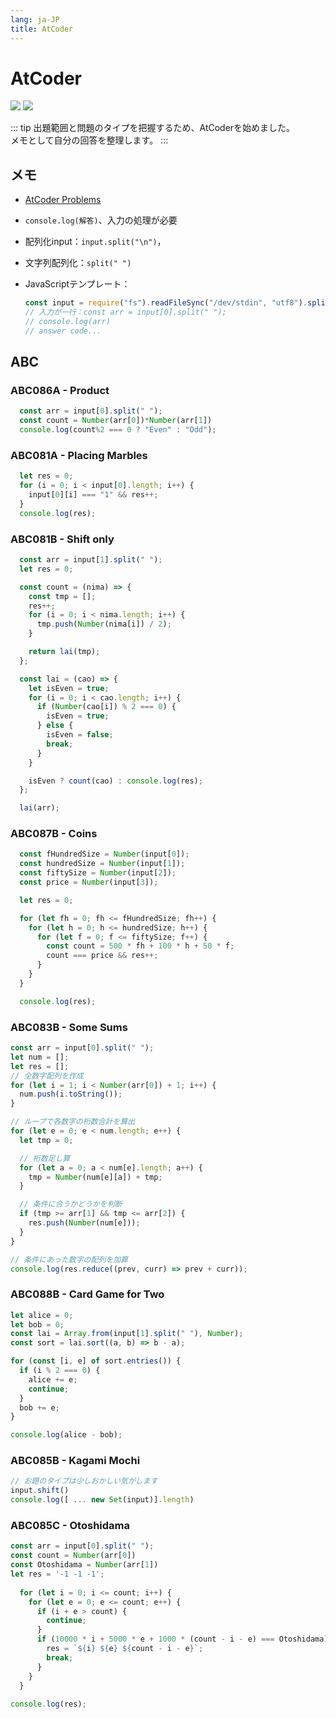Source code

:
 ```yaml
---
lang: ja-JP
title: AtCoder
---
```


# AtCoder

![](https://img.shields.io/badge/-Typescript-9ca3af.svg?logo=typescript&style=popout-square)  ![](https://img.shields.io/badge/-Javascript-9ca3af.svg?logo=javascript&style=popout-square)



::: tip
出題範囲と問題のタイプを把握するため、AtCoderを始めました。  
メモとして自分の回答を整理します。
:::



## メモ

- [AtCoder Problems](https://kenkoooo.com/atcoder/)
- `console.log(解答)`、入力の処理が必要
- 配列化input：`input.split("\n")`，
- 文字列配列化：`split(" ")`
- JavaScriptテンプレート：

  ```js
  const input = require("fs").readFileSync("/dev/stdin", "utf8").split("\n");
  // 入力が一行：const arr = input[0].split(" ");
  // console.log(arr)
  // answer code...
  ```
  
  



## ABC

### ABC086A - Product

```js
  const arr = input[0].split(" ");
  const count = Number(arr[0])*Number(arr[1])
  console.log(count%2 === 0 ? "Even" : "Odd");
```

### ABC081A - Placing Marbles

```javascript
  let res = 0;
  for (i = 0; i < input[0].length; i++) {
    input[0][i] === "1" && res++;
  }
  console.log(res);
```

### ABC081B - Shift only

```js
  const arr = input[1].split(" ");
  let res = 0;

  const count = (nima) => {
    const tmp = [];
    res++;
    for (i = 0; i < nima.length; i++) {
      tmp.push(Number(nima[i]) / 2);
    }

    return lai(tmp);
  };

  const lai = (cao) => {
    let isEven = true;
    for (i = 0; i < cao.length; i++) {
      if (Number(cao[i]) % 2 === 0) {
        isEven = true;
      } else {
        isEven = false;
        break;
      }
    }

    isEven ? count(cao) : console.log(res);
  };

  lai(arr);
```

### ABC087B - Coins

```js
  const fHundredSize = Number(input[0]);
  const hundredSize = Number(input[1]);
  const fiftySize = Number(input[2]);
  const price = Number(input[3]);

  let res = 0;

  for (let fh = 0; fh <= fHundredSize; fh++) {
    for (let h = 0; h <= hundredSize; h++) {
      for (let f = 0; f <= fiftySize; f++) {
        const count = 500 * fh + 100 * h + 50 * f;
        count === price && res++;
      }
    }
  }

  console.log(res);
```

### ABC083B - Some Sums

```js
const arr = input[0].split(" ");
let num = [];
let res = [];
// 全数字配列を作成
for (let i = 1; i < Number(arr[0]) + 1; i++) {
  num.push(i.toString());
}

// ループで各数字の桁数合計を算出
for (let e = 0; e < num.length; e++) {
  let tmp = 0;

  // 桁数足し算
  for (let a = 0; a < num[e].length; a++) {
    tmp = Number(num[e][a]) + tmp;
  }

  // 条件に合うかどうかを判断
  if (tmp >= arr[1] && tmp <= arr[2]) {
    res.push(Number(num[e]));
  }
}

// 条件にあった数字の配列を加算
console.log(res.reduce((prev, curr) => prev + curr));
```

### ABC088B - Card Game for Two

```js
let alice = 0;
let bob = 0;
const lai = Array.from(input[1].split(" "), Number);
const sort = lai.sort((a, b) => b - a);

for (const [i, e] of sort.entries()) {
  if (i % 2 === 0) {
    alice += e;
    continue;
  }
  bob += e;
}

console.log(alice - bob);
```

### ABC085B - Kagami Mochi

```js
// お題のタイプは少しおかしい気がします
input.shift()
console.log([ ... new Set(input)].length)
```

### ABC085C - Otoshidama

```js
const arr = input[0].split(" ");
const count = Number(arr[0])
const Otoshidama = Number(arr[1])
let res = '-1 -1 -1';
 
  for (let i = 0; i <= count; i++) {
    for (let e = 0; e <= count; e++) {
      if (i + e > count) {
        continue;
      }
      if (10000 * i + 5000 * e + 1000 * (count - i - e) === Otoshidama) {
        res = `${i} ${e} ${count - i - e}`;
        break;
      }
    }
  }
 
console.log(res);
```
· · · ·
■ **What is being asked**: Reply with the count alone: how many lines of the records contain the string "fiftySize"?

■ **Response to this exercise**: 2